Monday, March 19, 2007
MLB Odds
John Beamer checks in with his forecast for team wins, using the player forecasts of THT. The first sanity check is…
Figure out the win distribution for the league. Historically, the observed distribution is a bit over .07 wins per game. This implies a true rate of .06 wins per game. That is, obs^2 = true^2 + random^2, where obs^2 = .07^2 and random^2=sqrt(.5*.5/162)
So, .06 x 162 = 9.72. We expect 1 SD = 9.72 wins. The forecast shows 1 SD = 6.4. In fact, if you were to just create a completely random league with each team having the exact same talent level of players, you would expect 1 SD = 162 * random^2 = 6.4.
Something is terribly wrong here, and I think it’s because John says:
adjust the distribution a little so it agrees with the expected binomial distribution (it is debatable whether this is necessary but I unilaterally decided it was)

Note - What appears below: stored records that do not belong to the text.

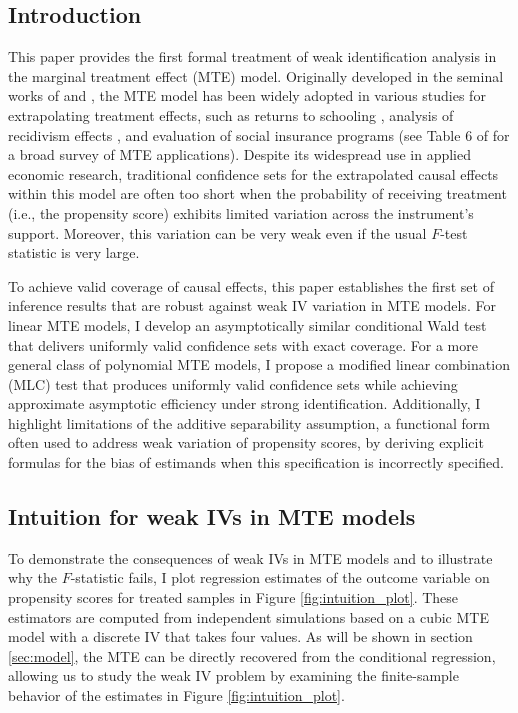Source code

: \documentclass[11pt]{article}
\theoremstyle{definition}
\newcommand{\0}{\ensuremath{\mathbf{0}}}
\begin{document}
\begin{bibunit}
\section{Introduction}
This paper provides the first formal treatment of weak identification analysis in the marginal treatment effect (MTE) model. Originally developed in the seminal works of \cite{bjorklund/moffitt:1987} and \cite{heckman/vytlacil:1999, heckman/vytlacil:2001, heckman/vytlacil:2005}, the MTE model has been widely adopted in various studies for extrapolating treatment effects, such as returns to schooling \citep{moffitt:2008, carneiro/heckman/vytlacil:2011}, analysis of recidivism effects \citep{bhuller/dahl/loken/mogstad:2020, agan/doleac/harvey:2023}, and evaluation of social insurance programs \citep{maestas/mullen/strand:2013, aizawa/mommaerts/corina/rennane:2023} (see Table 6 of \cite{mogstad/torgovitsky:2024} for a broad survey of MTE applications). Despite its widespread use in applied economic research, traditional confidence sets for the extrapolated causal effects within this model are often too short when the probability of receiving treatment (i.e., the propensity score) exhibits limited variation across the instrument’s support. Moreover, this variation can be very weak even if the usual $F$-test statistic is very large.

To achieve valid coverage of causal effects, this paper establishes the first set of inference results that are robust against weak IV variation in MTE models. For linear MTE models, I develop an asymptotically similar conditional Wald test that delivers uniformly valid confidence sets with exact coverage. For a more general class of polynomial MTE models, I propose a modified linear combination (MLC) test that produces uniformly valid confidence sets while achieving approximate asymptotic efficiency under strong identification. Additionally, I highlight limitations of the additive separability assumption, a functional form often used to address weak variation of propensity scores, by deriving explicit formulas for the bias of estimands when this specification is incorrectly specified.

\subsection*{Intuition for weak IVs in MTE models}
To demonstrate the consequences of weak IVs in MTE models and to illustrate why the $F$-statistic fails, I plot regression estimates of the outcome variable on propensity scores for treated samples in Figure \ref{fig:intuition_plot}. These estimators are computed from independent simulations based on a cubic MTE model with a discrete IV that takes four values. As will be shown in section \ref{sec:model}, the MTE can be directly recovered from the conditional regression, allowing us to study the weak IV problem by examining the finite-sample behavior of the estimates in Figure \ref{fig:intuition_plot}.


\end{bibunit}
\end{document}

That was a terrible choice.
In 2006, the observed SD was .062, so if you want to argue that the talent level is more tightly distributed than historically, that’s ok with me. But, you can’t possibly assume all teams have the same talent levels. At the very least, make your estimate so that 1 SD = 8 wins.
I do look forward to this exciting nugget at the end:
Over the course of the season we’ll continue to follow how the odds of each team winning its division change. Also in the next month or two we’ll tackle a few related topics. One is our approach to calculating the odds of winning; two, is how our projected standings compare to prediction markets; and three is the accuracy of these projections.
Actually, what John did was worse than I thought, and how I explained it missed half the argument.
Let me restart. If every team has exactly the same talent level, you *must* predict every team at 81-81 (1 SD = 0), even though you *know* that they will end up, after 162 games, of 1 SD = .039.
If you assume that the true distribution is 1 SD = .039 (which is just a pure coincidence that it matches the binomial), then you’d be correct in making that your forecast. That is, if the true SD is .039, then the observed SD after 162 games will be sqrt(.039^2 + .039^2) * 162 = 8.9.
So, choosing the binomial as the expected distribution was just a very convenient way to do something that simply had no place for it.
As MGL pointed out in the other thread I linked to, you also have other parameters, beyond the talent level, that .062, namely change in talent level as the season goes on, parks, etc. I doubt any of that really has much impact.
In any case, let the player forecasts determine the distribution level, and not try to match the binomial.